YOUR GOAL: The entries below need to be transcribed verbatim.
Start of THE DATA
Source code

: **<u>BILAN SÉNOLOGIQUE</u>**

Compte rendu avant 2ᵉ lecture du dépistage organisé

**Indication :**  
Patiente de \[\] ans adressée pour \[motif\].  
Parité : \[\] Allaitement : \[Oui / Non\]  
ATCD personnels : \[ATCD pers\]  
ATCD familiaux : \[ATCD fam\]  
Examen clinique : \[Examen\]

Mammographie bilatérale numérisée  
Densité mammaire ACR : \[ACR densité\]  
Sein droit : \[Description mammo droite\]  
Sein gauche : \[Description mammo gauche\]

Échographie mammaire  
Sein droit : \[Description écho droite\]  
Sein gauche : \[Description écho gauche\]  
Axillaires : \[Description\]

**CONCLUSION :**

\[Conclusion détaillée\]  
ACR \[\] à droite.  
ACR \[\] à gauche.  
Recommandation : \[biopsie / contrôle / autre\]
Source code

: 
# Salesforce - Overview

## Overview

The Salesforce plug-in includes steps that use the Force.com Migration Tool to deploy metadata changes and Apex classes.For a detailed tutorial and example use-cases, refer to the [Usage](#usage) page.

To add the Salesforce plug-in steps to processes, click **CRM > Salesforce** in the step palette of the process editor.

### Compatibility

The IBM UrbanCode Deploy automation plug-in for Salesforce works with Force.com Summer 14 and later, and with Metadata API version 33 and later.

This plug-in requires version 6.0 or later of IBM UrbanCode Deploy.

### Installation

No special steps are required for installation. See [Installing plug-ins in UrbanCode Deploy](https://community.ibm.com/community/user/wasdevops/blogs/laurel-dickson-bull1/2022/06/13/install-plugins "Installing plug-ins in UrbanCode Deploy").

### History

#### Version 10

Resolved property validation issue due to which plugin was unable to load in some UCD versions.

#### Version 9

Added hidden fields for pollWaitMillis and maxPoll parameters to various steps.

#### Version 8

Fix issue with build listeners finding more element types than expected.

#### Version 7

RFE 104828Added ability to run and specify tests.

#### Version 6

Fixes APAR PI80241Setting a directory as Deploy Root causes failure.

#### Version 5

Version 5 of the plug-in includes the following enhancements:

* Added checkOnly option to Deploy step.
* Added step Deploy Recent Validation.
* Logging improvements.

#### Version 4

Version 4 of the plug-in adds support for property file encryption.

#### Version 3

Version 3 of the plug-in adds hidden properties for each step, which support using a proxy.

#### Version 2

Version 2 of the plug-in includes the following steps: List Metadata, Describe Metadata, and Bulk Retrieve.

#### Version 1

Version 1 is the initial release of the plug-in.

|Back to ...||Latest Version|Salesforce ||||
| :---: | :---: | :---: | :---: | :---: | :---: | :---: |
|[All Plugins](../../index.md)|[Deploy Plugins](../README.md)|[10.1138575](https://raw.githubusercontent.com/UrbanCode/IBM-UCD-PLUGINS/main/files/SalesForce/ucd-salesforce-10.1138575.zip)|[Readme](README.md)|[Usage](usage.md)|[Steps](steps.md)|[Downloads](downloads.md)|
End of THE DATA
WRITTEN REPLY:
Source code

: **<u>BILAN SÉNOLOGIQUE</u>**

Compte rendu avant 2ᵉ lecture du dépistage organisé

**Indication :**  
Patiente de \[\] ans adressée pour \[motif\].  
Parité : \[\] Allaitement : \[Oui / Non\]  
ATCD personnels : \[ATCD pers\]  
ATCD familiaux : \[ATCD fam\]  
Examen clinique : \[Examen\]

Mammographie bilatérale numérisée  
Densité mammaire ACR : \[ACR densité\]  
Sein droit : \[Description mammo droite\]  
Sein gauche : \[Description mammo gauche\]

Échographie mammaire  
Sein droit : \[Description écho droite\]  
Sein gauche : \[Description écho gauche\]  
Axillaires : \[Description\]

**CONCLUSION :**

\[Conclusion détaillée\]  
ACR \[\] à droite.  
ACR \[\] à gauche.  
Recommandation : \[biopsie / contrôle / autre\]
Source code

: 
# Salesforce - Overview

## Overview

The Salesforce plug-in includes steps that use the Force.com Migration Tool to deploy metadata changes and Apex classes.For a detailed tutorial and example use-cases, refer to the [Usage](#usage) page.

To add the Salesforce plug-in steps to processes, click **CRM > Salesforce** in the step palette of the process editor.

### Compatibility

The IBM UrbanCode Deploy automation plug-in for Salesforce works with Force.com Summer 14 and later, and with Metadata API version 33 and later.

This plug-in requires version 6.0 or later of IBM UrbanCode Deploy.

### Installation

No special steps are required for installation. See [Installing plug-ins in UrbanCode Deploy](https://community.ibm.com/community/user/wasdevops/blogs/laurel-dickson-bull1/2022/06/13/install-plugins "Installing plug-ins in UrbanCode Deploy").

### History

#### Version 10

Resolved property validation issue due to which plugin was unable to load in some UCD versions.

#### Version 9

Added hidden fields for pollWaitMillis and maxPoll parameters to various steps.

#### Version 8

Fix issue with build listeners finding more element types than expected.

#### Version 7

RFE 104828Added ability to run and specify tests.

#### Version 6

Fixes APAR PI80241Setting a directory as Deploy Root causes failure.

#### Version 5

Version 5 of the plug-in includes the following enhancements:

* Added checkOnly option to Deploy step.
* Added step Deploy Recent Validation.
* Logging improvements.

#### Version 4

Version 4 of the plug-in adds support for property file encryption.

#### Version 3

Version 3 of the plug-in adds hidden properties for each step, which support using a proxy.

#### Version 2

Version 2 of the plug-in includes the following steps: List Metadata, Describe Metadata, and Bulk Retrieve.

#### Version 1

Version 1 is the initial release of the plug-in.

|Back to ...||Latest Version|Salesforce ||||
| :---: | :---: | :---: | :---: | :---: | :---: | :---: |
|[All Plugins](../../index.md)|[Deploy Plugins](../README.md)|[10.1138575](https://raw.githubusercontent.com/UrbanCode/IBM-UCD-PLUGINS/main/files/SalesForce/ucd-salesforce-10.1138575.zip)|[Readme](README.md)|[Usage](usage.md)|[Steps](steps.md)|[Downloads](downloads.md)|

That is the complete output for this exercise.